The government is a group with its own culture of behavior that is fundamentally independent of any individual politician or government worker. The frustration we are faced with is that some elements of the behavior necessary for a strong central government to remain competitive, while vital if we are fighting wars, might seem heavy-handed otherwise.

Nevertheless, a strong central government might continue to behave this way even when we do not really have any more world wars to fight. Governments mobilized to fight an imminent battle tend to be totalitarian. Nature of the group behavior culture itself.

It is time for some of these institutions to evolve their behaviors. Governments. Banks. Police departments. Their willingness to abuse individuals in pursuit of their agendas is not sustainable as we develop choices. Of course, if we fail to seek alternatives then these groups will not feel compelled to change in order to remain competitive. In the end "better, faster and cheaper" will always win out.
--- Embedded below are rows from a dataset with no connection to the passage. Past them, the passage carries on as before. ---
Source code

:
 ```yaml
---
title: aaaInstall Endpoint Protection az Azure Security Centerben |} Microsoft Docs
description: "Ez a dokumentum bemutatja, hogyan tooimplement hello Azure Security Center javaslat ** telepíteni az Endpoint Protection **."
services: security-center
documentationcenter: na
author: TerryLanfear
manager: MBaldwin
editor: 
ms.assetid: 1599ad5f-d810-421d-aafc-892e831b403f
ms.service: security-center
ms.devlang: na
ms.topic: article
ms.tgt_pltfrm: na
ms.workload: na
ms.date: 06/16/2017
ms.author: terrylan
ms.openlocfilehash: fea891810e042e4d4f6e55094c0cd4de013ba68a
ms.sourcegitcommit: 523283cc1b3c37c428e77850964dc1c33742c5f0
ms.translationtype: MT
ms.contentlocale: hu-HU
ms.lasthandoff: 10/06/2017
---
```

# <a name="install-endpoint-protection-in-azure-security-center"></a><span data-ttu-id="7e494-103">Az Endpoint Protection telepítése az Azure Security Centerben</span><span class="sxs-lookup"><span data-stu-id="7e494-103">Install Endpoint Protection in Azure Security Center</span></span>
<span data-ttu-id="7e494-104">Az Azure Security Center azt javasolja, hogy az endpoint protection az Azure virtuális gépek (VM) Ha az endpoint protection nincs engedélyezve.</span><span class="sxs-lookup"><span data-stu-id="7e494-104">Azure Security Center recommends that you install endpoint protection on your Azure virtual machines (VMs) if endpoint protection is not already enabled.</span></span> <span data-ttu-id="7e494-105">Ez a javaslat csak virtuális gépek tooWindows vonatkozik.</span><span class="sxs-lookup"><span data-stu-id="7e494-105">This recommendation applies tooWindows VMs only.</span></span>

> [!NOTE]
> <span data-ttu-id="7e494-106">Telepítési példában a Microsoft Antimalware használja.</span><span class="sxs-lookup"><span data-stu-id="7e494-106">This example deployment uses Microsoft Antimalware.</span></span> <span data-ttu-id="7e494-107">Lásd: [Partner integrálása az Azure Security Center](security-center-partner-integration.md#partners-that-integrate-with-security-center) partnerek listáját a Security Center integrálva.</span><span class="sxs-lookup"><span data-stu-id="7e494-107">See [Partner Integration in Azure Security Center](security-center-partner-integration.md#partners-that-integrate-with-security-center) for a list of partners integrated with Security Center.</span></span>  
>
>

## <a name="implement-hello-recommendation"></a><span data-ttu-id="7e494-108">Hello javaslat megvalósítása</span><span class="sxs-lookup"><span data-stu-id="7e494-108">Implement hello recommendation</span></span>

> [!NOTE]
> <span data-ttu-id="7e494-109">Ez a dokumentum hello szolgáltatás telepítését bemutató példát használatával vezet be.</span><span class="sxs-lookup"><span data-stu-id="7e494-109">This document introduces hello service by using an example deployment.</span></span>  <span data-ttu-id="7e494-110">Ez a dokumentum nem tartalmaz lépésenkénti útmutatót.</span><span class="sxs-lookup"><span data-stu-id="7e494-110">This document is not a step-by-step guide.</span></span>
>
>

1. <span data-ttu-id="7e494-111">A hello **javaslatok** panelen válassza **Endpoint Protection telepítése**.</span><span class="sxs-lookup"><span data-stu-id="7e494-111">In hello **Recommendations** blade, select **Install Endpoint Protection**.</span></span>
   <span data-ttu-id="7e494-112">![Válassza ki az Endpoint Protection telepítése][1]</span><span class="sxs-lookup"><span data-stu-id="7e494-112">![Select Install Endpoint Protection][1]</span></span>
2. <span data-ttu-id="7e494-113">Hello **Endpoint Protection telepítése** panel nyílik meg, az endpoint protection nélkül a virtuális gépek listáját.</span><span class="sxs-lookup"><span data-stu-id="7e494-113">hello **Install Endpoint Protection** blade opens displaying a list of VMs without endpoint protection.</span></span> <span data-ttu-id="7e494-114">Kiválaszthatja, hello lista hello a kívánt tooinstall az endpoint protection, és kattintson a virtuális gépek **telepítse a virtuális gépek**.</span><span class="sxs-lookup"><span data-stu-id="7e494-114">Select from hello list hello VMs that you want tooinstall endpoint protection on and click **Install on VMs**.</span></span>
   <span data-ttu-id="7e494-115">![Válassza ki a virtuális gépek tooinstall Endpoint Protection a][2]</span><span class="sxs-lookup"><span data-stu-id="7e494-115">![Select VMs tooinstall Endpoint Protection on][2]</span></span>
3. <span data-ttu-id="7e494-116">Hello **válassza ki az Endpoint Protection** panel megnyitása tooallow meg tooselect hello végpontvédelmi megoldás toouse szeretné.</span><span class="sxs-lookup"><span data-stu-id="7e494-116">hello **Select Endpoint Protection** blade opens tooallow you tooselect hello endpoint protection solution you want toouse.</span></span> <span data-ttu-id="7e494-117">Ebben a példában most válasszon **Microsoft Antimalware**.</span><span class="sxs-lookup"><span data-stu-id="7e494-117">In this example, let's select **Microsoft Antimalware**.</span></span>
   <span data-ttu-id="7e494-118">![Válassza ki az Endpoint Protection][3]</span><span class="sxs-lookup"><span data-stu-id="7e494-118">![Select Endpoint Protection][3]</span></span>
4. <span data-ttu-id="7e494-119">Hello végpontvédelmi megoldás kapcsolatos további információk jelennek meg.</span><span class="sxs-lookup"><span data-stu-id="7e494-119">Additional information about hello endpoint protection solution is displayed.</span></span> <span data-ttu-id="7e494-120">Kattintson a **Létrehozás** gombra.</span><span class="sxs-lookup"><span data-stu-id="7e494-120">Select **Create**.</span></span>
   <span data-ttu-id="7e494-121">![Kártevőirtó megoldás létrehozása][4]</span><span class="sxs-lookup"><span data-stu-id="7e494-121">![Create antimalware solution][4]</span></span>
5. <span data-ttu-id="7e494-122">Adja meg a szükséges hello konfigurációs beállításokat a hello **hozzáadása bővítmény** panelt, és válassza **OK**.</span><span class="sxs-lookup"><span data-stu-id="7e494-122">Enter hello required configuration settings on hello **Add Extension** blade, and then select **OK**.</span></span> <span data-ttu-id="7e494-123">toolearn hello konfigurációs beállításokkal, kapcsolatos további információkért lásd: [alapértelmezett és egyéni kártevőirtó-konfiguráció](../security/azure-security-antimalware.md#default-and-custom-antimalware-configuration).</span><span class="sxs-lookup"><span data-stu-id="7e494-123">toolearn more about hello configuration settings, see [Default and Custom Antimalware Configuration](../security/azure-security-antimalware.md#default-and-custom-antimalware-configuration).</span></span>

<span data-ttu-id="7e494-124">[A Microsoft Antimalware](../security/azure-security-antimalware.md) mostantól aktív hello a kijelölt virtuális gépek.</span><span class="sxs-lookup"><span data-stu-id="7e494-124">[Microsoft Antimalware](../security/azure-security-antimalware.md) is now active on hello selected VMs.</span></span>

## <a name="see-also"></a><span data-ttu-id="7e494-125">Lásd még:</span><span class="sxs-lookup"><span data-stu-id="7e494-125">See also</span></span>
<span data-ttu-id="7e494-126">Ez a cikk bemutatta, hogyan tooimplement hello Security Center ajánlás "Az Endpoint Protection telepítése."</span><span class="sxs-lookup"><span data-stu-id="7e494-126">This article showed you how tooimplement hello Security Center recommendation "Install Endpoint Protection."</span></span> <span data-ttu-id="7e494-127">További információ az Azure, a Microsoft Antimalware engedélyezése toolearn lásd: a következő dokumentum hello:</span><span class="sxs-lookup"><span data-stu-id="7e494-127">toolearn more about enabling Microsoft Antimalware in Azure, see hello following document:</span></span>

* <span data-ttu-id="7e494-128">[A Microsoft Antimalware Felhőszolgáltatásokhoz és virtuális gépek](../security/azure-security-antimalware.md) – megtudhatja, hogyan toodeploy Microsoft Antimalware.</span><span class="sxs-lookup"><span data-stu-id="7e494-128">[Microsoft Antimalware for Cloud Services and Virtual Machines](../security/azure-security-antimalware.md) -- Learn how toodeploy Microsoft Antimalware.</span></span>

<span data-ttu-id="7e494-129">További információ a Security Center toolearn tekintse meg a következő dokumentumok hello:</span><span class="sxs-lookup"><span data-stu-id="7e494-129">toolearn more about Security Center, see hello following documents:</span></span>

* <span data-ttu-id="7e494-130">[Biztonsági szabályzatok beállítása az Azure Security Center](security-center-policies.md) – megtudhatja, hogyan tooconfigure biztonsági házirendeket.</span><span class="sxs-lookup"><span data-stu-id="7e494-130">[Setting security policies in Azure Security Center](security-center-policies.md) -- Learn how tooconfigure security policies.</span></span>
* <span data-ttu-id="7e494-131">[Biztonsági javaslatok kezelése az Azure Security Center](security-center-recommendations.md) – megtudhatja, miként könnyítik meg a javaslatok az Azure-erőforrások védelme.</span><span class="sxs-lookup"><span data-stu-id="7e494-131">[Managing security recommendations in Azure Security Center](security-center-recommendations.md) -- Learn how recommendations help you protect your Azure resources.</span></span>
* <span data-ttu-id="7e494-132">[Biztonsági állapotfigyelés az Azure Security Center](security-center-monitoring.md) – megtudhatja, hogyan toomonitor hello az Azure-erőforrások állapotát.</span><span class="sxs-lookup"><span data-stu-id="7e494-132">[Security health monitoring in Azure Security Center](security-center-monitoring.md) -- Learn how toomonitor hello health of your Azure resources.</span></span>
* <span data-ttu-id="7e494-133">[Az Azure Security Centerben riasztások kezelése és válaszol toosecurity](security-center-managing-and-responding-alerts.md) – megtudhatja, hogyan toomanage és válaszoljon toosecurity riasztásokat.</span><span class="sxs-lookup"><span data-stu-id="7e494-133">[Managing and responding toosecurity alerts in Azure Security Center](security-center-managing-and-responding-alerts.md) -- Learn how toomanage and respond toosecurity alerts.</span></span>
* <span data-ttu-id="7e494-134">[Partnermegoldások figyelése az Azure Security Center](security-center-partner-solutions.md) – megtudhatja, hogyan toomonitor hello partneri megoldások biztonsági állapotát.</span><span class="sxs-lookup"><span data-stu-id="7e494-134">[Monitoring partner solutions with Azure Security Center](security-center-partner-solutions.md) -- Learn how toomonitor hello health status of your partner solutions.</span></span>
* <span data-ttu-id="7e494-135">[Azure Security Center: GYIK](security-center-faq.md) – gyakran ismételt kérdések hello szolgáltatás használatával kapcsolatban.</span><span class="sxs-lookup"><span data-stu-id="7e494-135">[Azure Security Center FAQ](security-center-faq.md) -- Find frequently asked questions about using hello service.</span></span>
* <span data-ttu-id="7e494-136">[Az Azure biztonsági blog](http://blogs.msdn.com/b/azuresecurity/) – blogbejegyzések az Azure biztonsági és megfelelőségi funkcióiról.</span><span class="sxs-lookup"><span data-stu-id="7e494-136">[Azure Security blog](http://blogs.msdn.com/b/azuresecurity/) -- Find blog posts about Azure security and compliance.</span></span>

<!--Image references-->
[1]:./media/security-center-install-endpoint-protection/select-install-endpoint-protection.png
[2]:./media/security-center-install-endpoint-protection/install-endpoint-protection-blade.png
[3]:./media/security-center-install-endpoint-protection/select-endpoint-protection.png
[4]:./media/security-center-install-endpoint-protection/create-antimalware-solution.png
Simply getting another character into the White House will probably make no difference at all. It he starts to change anything fundamental, the Congress will immediately impeach him.

Off on a tangent
Interesting comments, although irrelevant to the subject under discussion. I feel like I've wandered into the next classroom, where they're holding a seminar on the sociology of groups.

In traditional societies, the ethos of the group is the only thing. Individuals only have worth if they adhere to group norms. Outsiders are ejected from the herd. To some degree we see this even in our own, highly individualist and idiosyncratic society, among the conservative elements, like many church congregations. These people normally decide what they believe through consensus, and mavericks are urged to sit down and shut up.

People in urban centers, normally members of no cohesive group who are exposed to members of dozens of other groups, have no need for consensus. It's apparent that everyone in their world is different from one another. Tolerance and understanding seem to be the way to go in these contexts.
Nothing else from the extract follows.